**PROBLEM DESCRIPTION**
Note each line in the data below that holds "HTML", and copy it.

[RECORDS TO PROCESS — start]

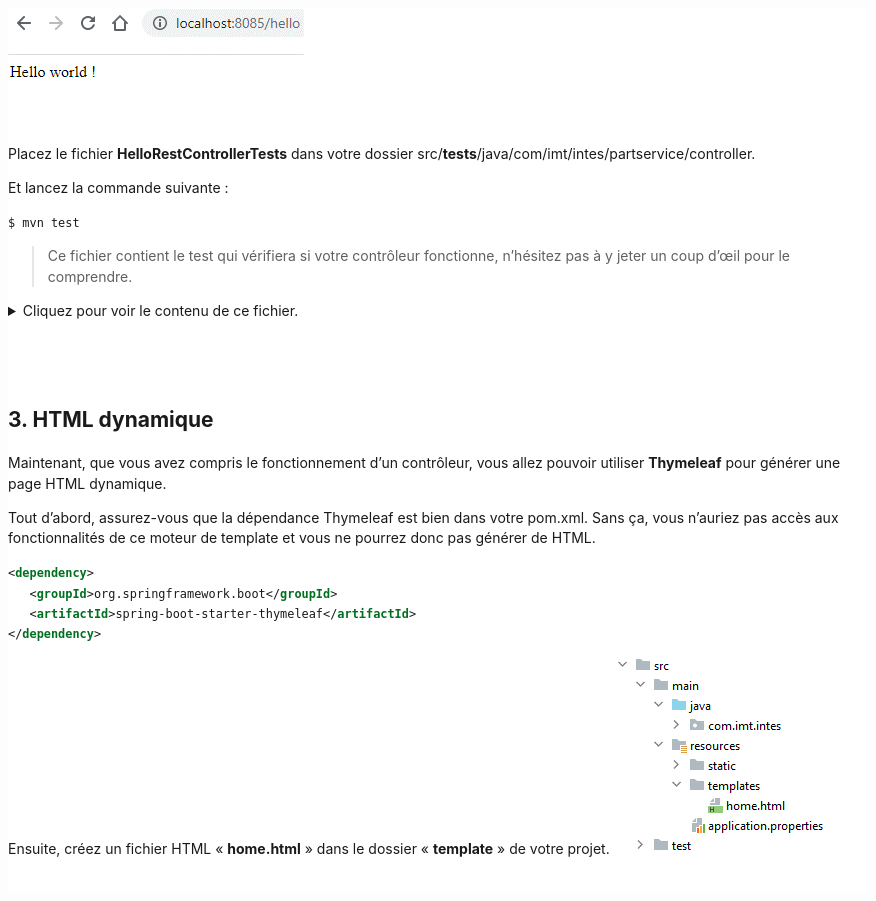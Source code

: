 ![Hello World](../resources/images/spring-boot-hello-world.png)

</center>

<br>

Placez le fichier **HelloRestControllerTests** dans votre dossier src/**tests**/java/com/imt/intes/partservice/controller.

Et lancez la commande suivante :

```shell
$ mvn test
```
> Ce fichier contient le test qui vérifiera si votre contrôleur fonctionne, n’hésitez pas à y jeter un coup d’œil pour le comprendre.
<details><summary>Cliquez pour voir le contenu de ce fichier.</summary></details>

<br><br>

## 3. HTML dynamique

Maintenant, que vous avez compris le fonctionnement d’un contrôleur, vous allez pouvoir utiliser **Thymeleaf** pour générer une page HTML dynamique.

Tout d’abord, assurez-vous que la dépendance Thymeleaf est bien dans votre pom.xml. Sans ça, vous n’auriez pas accès aux fonctionnalités de ce moteur de template et vous ne pourrez donc pas générer de HTML.

```xml
<dependency>
   <groupId>org.springframework.boot</groupId>
   <artifactId>spring-boot-starter-thymeleaf</artifactId>
</dependency>
```

Ensuite, créez un fichier HTML « **home.html** » dans le dossier « **template** » de votre projet.
![Arborescence de votre dossier](../resources/images/spring-boot-src-folder.png)

<br>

[RECORDS TO PROCESS — finish]

**PROBLEM SOLUTION**
## 3. HTML dynamique
Maintenant, que vous avez compris le fonctionnement d’un contrôleur, vous allez pouvoir utiliser **Thymeleaf** pour générer une page HTML dynamique.
Tout d’abord, assurez-vous que la dépendance Thymeleaf est bien dans votre pom.xml. Sans ça, vous n’auriez pas accès aux fonctionnalités de ce moteur de template et vous ne pourrez donc pas générer de HTML.
Ensuite, créez un fichier HTML « **home.html** » dans le dossier « **template** » de votre projet.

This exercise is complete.